Problem to work on:
Search the records for the word "打印实际需要执行的命令" and pick out every line that has it.

Stored data entries:
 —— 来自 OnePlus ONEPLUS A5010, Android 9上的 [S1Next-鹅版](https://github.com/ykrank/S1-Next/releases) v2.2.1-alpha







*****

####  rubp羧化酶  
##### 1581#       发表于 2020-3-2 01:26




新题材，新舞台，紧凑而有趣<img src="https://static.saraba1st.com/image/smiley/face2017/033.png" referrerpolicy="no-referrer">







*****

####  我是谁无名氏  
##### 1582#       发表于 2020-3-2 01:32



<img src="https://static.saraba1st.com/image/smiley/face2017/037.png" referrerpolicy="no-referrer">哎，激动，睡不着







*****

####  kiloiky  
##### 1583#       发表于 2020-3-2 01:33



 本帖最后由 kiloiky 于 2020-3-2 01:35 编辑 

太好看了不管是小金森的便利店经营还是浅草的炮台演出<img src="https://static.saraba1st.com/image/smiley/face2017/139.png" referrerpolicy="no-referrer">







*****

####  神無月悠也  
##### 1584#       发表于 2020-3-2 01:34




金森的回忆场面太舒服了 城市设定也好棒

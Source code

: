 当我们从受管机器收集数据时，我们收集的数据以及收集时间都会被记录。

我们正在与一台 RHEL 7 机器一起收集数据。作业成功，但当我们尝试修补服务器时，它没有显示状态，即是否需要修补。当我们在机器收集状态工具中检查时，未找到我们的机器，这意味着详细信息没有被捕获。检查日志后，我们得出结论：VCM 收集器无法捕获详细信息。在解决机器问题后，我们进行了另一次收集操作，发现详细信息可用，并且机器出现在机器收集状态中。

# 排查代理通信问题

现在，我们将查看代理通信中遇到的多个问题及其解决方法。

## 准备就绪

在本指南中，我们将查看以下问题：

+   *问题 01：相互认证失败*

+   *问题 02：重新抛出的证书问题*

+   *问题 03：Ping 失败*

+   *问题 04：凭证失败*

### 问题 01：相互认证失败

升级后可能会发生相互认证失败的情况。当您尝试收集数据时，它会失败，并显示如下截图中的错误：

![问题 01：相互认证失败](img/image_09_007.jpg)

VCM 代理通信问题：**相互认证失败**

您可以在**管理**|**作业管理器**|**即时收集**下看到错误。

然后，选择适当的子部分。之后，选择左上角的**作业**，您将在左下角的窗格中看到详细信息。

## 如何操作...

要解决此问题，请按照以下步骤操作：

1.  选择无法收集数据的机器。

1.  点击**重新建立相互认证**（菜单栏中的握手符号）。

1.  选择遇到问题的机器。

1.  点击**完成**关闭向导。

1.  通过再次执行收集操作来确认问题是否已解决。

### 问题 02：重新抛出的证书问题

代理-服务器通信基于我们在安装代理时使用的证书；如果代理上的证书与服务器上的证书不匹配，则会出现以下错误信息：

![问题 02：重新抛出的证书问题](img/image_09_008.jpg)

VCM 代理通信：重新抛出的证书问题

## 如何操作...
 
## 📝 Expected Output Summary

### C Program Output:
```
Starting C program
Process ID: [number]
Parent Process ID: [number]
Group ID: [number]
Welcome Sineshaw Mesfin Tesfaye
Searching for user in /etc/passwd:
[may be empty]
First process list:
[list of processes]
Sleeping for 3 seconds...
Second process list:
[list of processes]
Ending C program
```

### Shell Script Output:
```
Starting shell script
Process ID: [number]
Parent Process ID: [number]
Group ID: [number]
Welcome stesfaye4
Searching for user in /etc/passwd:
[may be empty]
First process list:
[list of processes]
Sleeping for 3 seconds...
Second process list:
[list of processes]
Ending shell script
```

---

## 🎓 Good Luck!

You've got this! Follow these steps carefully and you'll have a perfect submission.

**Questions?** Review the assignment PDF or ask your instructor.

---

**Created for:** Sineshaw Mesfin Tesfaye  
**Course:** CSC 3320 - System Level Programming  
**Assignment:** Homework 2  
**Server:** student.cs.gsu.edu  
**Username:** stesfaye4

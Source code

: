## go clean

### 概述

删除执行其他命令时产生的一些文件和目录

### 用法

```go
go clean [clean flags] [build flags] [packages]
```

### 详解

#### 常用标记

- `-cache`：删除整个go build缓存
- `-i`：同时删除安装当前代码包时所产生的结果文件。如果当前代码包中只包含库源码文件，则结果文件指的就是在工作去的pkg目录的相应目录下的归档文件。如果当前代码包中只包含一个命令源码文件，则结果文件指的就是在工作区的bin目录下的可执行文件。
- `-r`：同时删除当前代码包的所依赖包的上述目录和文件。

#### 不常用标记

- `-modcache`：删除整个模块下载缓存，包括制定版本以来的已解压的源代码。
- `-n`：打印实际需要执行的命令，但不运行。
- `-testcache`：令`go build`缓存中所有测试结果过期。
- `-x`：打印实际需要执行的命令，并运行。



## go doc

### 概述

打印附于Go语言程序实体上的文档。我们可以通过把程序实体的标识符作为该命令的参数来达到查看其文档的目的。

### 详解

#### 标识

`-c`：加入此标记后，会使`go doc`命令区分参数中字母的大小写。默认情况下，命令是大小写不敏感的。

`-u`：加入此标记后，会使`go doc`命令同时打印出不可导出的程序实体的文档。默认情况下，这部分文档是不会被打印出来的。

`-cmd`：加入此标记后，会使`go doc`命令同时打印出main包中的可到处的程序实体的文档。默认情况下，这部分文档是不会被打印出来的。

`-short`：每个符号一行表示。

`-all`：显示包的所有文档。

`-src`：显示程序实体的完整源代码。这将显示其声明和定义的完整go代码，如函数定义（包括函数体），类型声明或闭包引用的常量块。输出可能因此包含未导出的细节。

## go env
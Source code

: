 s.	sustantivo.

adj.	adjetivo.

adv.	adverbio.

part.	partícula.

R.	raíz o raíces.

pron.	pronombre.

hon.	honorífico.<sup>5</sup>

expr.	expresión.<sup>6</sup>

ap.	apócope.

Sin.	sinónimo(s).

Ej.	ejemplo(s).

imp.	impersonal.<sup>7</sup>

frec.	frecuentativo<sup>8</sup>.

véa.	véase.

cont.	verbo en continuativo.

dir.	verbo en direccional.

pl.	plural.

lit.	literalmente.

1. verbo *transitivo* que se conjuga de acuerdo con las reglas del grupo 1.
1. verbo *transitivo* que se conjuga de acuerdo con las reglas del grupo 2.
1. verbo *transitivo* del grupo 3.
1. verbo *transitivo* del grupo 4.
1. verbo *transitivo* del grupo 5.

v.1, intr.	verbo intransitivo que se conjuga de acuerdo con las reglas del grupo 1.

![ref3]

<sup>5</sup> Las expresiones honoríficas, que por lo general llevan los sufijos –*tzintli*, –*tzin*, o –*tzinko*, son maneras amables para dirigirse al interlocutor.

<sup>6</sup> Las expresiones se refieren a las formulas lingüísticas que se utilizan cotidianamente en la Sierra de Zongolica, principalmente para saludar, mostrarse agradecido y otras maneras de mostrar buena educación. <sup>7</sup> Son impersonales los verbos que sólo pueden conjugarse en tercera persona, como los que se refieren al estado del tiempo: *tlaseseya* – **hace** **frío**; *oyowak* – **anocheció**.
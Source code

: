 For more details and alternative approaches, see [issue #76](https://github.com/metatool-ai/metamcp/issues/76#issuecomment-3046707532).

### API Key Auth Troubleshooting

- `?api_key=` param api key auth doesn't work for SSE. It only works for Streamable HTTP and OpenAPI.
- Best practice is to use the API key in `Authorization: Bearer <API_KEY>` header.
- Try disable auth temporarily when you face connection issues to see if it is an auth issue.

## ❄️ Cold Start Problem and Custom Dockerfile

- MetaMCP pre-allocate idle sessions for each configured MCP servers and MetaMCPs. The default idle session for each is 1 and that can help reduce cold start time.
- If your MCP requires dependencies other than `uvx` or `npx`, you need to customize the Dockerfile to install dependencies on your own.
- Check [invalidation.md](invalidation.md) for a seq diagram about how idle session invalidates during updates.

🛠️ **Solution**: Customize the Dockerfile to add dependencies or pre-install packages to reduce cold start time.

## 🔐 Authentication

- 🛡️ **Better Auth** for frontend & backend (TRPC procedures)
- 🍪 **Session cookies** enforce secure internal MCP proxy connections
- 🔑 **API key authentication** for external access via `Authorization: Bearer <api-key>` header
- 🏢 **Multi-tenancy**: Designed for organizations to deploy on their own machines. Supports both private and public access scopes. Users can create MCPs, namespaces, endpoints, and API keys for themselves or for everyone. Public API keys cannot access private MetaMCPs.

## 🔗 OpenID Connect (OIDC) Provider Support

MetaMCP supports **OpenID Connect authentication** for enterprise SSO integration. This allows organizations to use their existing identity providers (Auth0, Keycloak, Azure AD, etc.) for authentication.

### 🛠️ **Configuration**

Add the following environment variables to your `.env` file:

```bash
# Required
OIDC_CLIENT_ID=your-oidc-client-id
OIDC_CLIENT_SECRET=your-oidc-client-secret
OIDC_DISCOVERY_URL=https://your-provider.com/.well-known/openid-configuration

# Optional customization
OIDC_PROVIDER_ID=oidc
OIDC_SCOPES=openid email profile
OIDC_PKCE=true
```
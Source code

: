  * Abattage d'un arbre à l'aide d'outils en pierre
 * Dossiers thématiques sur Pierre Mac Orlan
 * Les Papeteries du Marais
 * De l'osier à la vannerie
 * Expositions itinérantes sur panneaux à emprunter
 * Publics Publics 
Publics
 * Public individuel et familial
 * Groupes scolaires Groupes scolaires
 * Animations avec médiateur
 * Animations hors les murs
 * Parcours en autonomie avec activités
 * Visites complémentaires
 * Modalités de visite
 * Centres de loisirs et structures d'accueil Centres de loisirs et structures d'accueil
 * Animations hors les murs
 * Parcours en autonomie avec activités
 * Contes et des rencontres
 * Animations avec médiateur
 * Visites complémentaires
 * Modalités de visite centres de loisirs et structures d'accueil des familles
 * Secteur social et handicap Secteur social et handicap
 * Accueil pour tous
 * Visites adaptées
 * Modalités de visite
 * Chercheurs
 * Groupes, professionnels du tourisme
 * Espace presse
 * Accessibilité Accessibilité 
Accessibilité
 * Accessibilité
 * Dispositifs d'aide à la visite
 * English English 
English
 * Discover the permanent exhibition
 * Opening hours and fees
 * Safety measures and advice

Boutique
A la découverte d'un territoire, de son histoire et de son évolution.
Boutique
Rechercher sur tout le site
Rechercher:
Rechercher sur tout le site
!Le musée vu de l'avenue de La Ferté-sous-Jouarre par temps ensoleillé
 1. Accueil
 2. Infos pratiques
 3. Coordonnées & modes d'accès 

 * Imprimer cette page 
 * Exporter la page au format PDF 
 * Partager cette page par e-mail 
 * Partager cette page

Task result:
- `-n`：打印实际需要执行的命令，但不运行。
- `-x`：打印实际需要执行的命令，并运行。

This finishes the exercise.